Friday, October 5, 2012

Sometimes It's Better to Laugh at Yourself

For starters, my computer died. Yep. Just like that. Wes thinks it's the motherboard, which means I should be able to (eventually) retrieve all the stuff I was careless enough to not back up somewhere. Mostly pictures and music.
So I'm writing from Dad's computer. And trying to get used to the fact that when I get a new computer (I'd already determined to save for one before mine kicked the bucket), it won't be anything like my old one. These new, shallower keys and funky mousepads tick me off, especially when they have invisible scroll bars my hands too often settle over.
Either way. That's not why I'm posting. And yes! I did have more of a reason to post besides the old "It's been a week, so it's time to post" reason.
I didn't work yesterday. Not "work" work, that is. I babysat from around 9 to 11:30, and then rushed off to join Mom on paper routes. Thus far, work has not prevented me from the Thursday route routine. Not that I'm complaining.
As usual, we had to wait for papers. Good thing I usually have a book with me. This sitting around waiting in line is another part of the routine, and I don't know why we keep expecting it to change.
Mom has a new route in the downtown area of...town. There's about 40 papers, and it takes around 45 minutes to deliver them every day.

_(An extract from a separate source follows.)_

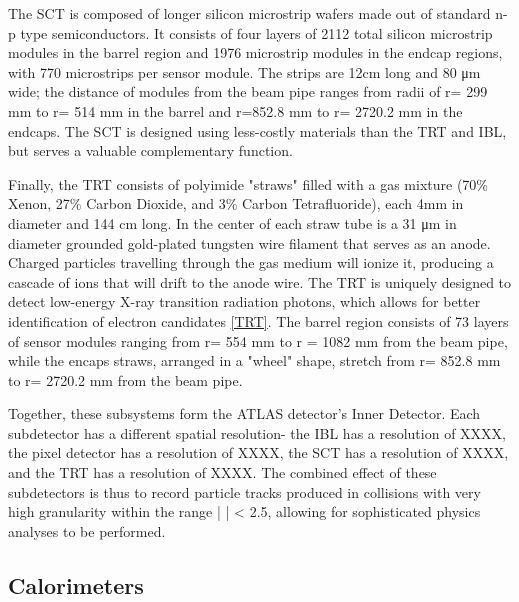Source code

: The SCT is composed of longer silicon microstrip wafers made out of standard n-p type semiconductors. It consists of four layers of 2112 total silicon microstrip modules in the barrel region and 1976 microstrip modules in the endcap regions, with 770 microstrips per sensor module. The strips are 12cm long and 80 μm wide; the distance of modules from the beam pipe ranges from radii of r= 299 mm to r= 514 mm in the barrel and r=852.8 mm to r= 2720.2 mm in the endcaps. The SCT is designed using less-costly materials than the TRT and IBL, but serves a valuable complementary function.

Finally, the TRT consists of polyimide "straws" filled with a gas mixture (70\% Xenon, 27\% Carbon Dioxide, and 3\% Carbon Tetrafluoride), each 4mm in diameter and 144 cm long. In the center of each straw tube is a 31 μm in diameter grounded gold-plated tungsten wire filament that serves as an anode. Charged particles travelling through the gas medium will ionize it, producing a cascade of ions that will drift to the anode wire. The TRT is uniquely designed to detect low-energy X-ray transition radiation photons, which allows for better identification of electron candidates \ref{TRT}. The barrel region consists of 73 layers of sensor modules ranging from r= 554 mm to r = 1082 mm from the beam pipe, while the encaps straws, arranged in a "wheel" shape, stretch from r= 852.8 mm to r= 2720.2 mm from the beam pipe. 

Together, these subsystems form the ATLAS detector's Inner Detector. Each subdetector has a different spatial resolution- the IBL has a resolution of XXXX, the pixel detector has a resolution of XXXX, the SCT has a resolution of XXXX, and the TRT has a resolution of XXXX. The combined effect of these subdetectors is thus to record particle tracks produced in collisions with very high granularity within the range | \eta | < 2.5, allowing for sophisticated physics analyses to be performed. 

\subsection{Calorimeters} \label{sec:Calos}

Lots of businesses and official buildings and stairs and hallways and poor little people suffering in their cubicles. I think I've mentioned this before now, to some degree. Oh, well.
The last part of the route involved me speedwalking/jogging a couple blocks to deliver to four places. One is a congressman's office, and there's always one guy in there who's really nice. It also tends to smell strongly of coffee. Another place is a jewelry store, and the old lady who owns it is quite the character. Her moods are unpredictable and entirely unrelated to the weather as far as I can tell, so that some days all she does is scowl and other days she is very polite, though I've never seen her smile.

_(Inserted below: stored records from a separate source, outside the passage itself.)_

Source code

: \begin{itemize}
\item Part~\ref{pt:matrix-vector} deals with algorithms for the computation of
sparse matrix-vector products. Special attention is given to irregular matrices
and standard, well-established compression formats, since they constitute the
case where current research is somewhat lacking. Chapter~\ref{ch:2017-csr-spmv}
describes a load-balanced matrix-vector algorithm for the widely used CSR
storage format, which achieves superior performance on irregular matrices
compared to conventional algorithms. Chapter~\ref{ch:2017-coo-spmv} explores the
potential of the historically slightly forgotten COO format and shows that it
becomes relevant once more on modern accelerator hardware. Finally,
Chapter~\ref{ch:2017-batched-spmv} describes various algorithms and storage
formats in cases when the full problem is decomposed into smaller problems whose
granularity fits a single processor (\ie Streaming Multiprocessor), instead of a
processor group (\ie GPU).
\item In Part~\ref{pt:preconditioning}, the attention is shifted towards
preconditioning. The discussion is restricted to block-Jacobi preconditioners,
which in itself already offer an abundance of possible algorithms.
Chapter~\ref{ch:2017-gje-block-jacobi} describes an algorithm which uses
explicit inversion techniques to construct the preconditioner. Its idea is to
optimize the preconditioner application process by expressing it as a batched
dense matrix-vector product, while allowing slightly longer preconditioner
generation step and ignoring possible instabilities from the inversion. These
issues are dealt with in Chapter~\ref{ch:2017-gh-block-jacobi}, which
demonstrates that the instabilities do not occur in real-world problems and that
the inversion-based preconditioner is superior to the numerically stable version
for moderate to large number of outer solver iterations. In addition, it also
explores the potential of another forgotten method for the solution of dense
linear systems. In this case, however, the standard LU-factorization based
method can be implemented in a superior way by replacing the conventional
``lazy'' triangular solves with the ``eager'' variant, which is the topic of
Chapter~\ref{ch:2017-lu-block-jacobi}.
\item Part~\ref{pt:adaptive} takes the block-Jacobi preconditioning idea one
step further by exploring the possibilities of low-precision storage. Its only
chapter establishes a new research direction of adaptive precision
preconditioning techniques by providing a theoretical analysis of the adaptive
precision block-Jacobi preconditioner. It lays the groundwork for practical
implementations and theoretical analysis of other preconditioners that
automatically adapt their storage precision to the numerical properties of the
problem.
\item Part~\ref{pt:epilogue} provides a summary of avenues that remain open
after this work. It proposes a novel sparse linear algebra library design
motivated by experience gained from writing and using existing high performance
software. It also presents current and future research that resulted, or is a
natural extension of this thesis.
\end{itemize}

After I walk/jog these four deliveries, I meet up with Mom to run the last few papers in one of the coolest buildings downtown. The outside is mundane, but inside is skylights and bright colors and patterns. It's a collection of organization offices, like the Red Cross and Cancer Association or whatever it's called. The people are always nice (and usually the same people every time I see them). It also has a cool staircase. (Cool enough that I still enjoy it though there are 30 steps.)
Wow. Sorry. I totally didn't intend to write that very long preface to this very short story.
Typically, Mom and I stop for a pitstop here before continuing to her driving routes. Yesterday, I decided to grab a drink at the water fountain outside the restrooms.
I don't really like water fountains. I don't like having to bend over them and contor my face into strange shapes and slurp just to get a decent drink. Also, the only drinks I like ice cold are milk and iced tea, and the water in water fountains tends to be very cold. I did have a waterbottle in the car, but, for whatever reason, I chose the water fountain.
It was absurdly low, and I pitied anyone taller than myself who happened to pass it in desperate need of a drink. Then I bent over it and casually touched the button.
I'm used to having to apply just a little pressure to get the water going. Not with this fountain. The next thing I know, there's a stream of cold water shooting up my nose. I recoiled, snorting and spluttering and trying not to inhale any more water because my nasal passages were already burning. As I was wiping at my face with my paper route hands, a woman came out of the ladies' room.
I kept my head bent over the water fountain as she inched past me. "The water fountain attacked me," I muttered, attempting a chuckle. She just kind of smiled uncertainly and gave a little laugh before hurrying away.
Not wanting to bother with the fountain again, I went into the restroom to clean my face. By the time I'd scrubbed off the ink from my hands, my nose was all red.
But I decided it was better to spend a few minutes laughing at myself (and then plan a blog post and give you the chance to do the same) instead of moping over an attack from a water fountain. If only I'd apply that principle to the bigger things in life.